Restez curieux, gardez du recul et croyez-le ou non : même un chatbot peut parfois être dans l’erreur. L’IA s’améliore, les fakes aussi. Ça deviendra un vrai jeu du chat (synthétique) et de la souris !

Foire aux questions : tout savoir pour ne pas finir piégé

Que faire si je suspecte une image d’être un deepfake mais que les outils n’indiquent rien ?

Si ni SynthID ni C2PA ne lèvent de drapeau rouge et que la photo vous paraît tout de même étrange, multipliez les sources et demandez une recherche d’image inversée (Google ou TinEye). Vous tomberez parfois sur des threads débunkés, ou sur le site Web original.

Pourquoi certaines images générées par IA ne portent-elles pas de marqueur ?

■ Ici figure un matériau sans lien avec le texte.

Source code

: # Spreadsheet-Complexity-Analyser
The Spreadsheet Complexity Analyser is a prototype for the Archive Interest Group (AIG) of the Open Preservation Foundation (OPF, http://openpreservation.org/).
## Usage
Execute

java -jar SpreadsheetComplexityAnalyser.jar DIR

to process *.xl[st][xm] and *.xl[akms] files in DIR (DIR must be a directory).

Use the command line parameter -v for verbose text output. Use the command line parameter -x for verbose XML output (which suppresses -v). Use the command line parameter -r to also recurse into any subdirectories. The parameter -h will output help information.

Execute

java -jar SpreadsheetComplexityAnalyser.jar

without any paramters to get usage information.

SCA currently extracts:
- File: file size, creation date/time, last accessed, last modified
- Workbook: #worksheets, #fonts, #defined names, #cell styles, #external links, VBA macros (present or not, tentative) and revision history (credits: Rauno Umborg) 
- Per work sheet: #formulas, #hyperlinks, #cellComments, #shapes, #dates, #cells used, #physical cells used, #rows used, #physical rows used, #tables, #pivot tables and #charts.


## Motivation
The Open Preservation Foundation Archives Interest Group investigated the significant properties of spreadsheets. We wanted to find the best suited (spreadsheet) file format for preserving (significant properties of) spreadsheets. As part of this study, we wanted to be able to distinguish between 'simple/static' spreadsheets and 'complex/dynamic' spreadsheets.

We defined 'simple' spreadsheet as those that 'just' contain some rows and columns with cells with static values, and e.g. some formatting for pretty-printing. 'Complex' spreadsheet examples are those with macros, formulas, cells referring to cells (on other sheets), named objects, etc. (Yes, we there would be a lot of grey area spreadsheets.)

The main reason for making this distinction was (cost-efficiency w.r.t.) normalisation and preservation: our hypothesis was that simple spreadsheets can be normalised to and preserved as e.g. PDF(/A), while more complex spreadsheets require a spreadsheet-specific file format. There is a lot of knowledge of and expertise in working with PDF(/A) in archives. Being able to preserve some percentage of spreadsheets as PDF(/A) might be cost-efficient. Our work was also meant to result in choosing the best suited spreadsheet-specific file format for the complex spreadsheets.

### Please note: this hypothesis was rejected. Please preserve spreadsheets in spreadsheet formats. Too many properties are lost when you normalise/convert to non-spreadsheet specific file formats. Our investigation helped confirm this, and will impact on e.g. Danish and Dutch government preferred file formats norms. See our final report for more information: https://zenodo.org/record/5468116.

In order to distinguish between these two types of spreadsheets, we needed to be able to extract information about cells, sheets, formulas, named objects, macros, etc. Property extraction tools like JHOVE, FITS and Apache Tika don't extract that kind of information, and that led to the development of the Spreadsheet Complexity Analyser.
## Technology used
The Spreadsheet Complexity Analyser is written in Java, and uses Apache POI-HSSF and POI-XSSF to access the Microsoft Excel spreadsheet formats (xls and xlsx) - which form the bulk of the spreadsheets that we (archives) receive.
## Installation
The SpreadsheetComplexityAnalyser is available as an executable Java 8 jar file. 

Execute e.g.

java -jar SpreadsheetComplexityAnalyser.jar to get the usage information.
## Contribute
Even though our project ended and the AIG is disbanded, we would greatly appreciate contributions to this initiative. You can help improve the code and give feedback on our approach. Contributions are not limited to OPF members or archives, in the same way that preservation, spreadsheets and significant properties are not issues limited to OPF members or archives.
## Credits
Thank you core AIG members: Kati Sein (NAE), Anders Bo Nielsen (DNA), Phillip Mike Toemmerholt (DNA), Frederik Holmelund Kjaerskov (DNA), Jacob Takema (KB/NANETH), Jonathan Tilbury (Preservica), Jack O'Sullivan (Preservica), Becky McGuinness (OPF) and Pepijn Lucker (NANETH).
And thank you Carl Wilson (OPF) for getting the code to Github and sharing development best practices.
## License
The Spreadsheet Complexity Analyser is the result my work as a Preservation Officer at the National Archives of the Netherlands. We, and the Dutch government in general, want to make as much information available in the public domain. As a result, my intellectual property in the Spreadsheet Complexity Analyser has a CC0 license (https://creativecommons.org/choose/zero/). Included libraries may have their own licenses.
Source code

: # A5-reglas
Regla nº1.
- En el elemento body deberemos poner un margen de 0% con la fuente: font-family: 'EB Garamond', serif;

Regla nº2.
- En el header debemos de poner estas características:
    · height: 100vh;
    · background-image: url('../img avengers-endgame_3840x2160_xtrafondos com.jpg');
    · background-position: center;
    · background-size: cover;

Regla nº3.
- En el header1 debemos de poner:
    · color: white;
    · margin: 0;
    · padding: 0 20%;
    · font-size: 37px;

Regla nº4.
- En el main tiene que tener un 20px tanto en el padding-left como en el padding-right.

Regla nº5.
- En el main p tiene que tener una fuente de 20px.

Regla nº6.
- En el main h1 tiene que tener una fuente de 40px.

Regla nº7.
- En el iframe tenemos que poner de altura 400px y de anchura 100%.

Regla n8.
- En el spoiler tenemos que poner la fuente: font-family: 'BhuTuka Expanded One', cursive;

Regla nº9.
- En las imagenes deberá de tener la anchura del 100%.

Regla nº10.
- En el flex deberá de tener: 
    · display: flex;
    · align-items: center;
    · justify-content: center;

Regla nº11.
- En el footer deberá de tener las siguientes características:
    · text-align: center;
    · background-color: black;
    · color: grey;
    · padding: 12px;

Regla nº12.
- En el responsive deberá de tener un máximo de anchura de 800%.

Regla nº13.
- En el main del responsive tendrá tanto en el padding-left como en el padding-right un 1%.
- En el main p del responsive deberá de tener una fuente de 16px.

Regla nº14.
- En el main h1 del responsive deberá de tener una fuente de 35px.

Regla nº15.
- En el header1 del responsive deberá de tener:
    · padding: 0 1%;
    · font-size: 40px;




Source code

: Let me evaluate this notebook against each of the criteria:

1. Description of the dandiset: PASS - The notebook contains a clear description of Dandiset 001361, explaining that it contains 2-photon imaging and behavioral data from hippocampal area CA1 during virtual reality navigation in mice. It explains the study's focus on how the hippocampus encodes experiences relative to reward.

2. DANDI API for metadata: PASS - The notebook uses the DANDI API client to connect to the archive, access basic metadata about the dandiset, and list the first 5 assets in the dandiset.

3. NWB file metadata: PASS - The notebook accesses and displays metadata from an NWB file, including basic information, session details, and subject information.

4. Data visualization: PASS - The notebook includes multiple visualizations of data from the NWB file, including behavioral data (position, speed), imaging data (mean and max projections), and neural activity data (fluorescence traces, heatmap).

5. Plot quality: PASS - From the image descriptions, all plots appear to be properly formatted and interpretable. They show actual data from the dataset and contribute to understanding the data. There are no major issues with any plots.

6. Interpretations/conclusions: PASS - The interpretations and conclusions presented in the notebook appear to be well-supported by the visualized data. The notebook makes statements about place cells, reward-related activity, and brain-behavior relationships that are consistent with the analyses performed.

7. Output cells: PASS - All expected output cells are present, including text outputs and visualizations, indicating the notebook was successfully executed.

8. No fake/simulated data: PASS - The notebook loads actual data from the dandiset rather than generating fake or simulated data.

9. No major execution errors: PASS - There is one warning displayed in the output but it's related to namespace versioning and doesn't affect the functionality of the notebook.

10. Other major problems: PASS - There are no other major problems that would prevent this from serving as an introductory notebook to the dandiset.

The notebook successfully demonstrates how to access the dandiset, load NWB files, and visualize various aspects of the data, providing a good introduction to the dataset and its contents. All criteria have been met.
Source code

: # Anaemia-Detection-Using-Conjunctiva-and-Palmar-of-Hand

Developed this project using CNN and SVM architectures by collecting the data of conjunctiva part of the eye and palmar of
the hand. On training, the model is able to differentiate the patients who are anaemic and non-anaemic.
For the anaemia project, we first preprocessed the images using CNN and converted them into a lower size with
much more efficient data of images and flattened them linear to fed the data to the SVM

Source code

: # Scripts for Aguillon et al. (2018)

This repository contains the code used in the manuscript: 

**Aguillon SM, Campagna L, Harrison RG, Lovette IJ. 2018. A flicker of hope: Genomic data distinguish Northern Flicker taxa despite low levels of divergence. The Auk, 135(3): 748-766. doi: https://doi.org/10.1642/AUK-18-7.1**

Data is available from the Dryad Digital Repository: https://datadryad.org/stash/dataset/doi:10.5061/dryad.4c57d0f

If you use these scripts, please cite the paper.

Outre la capture d’écran, certains outils d’IA open source ou malicieux peuvent choisir de ne pas intégrer d’empreinte synthétique. C’est le Far West du fake : prudence !

Existera-t-il un outil universel et infaillible un jour ?

Peut-être, mais pour l’instant, c’est un peu comme la lessive miracle ou les abonnements sans frais cachés : on en parle, mais ça court encore après.

En bref : les bons réflexes à retenir

  • Utilisez SynthID avec Gemini pour du contenu Google, c’est redoutable d’efficacité.
  • Testez C2PA sur Content Credentials pour les images qui sortent d’outils mainstream (Adobe, OpenAI…)
  • Conservez votre sens critique et vérifiez toujours plusieurs sources.
  • Ne faites confiance ni aux images ni aux algorithmes sur parole : le doute, c’est la vie !

La prochaine fois qu’on vous propose un selfie avec le pape sur le dos d’un dinosaure, vous saurez pourquoi il vaut mieux vérifier. Et si jamais l’image vous bluffe encore, dites-vous qu’au pire, vous serez tombé sur un chef-d’œuvre d’IA… et qu’on a tous droit à une pause dans la Matrice.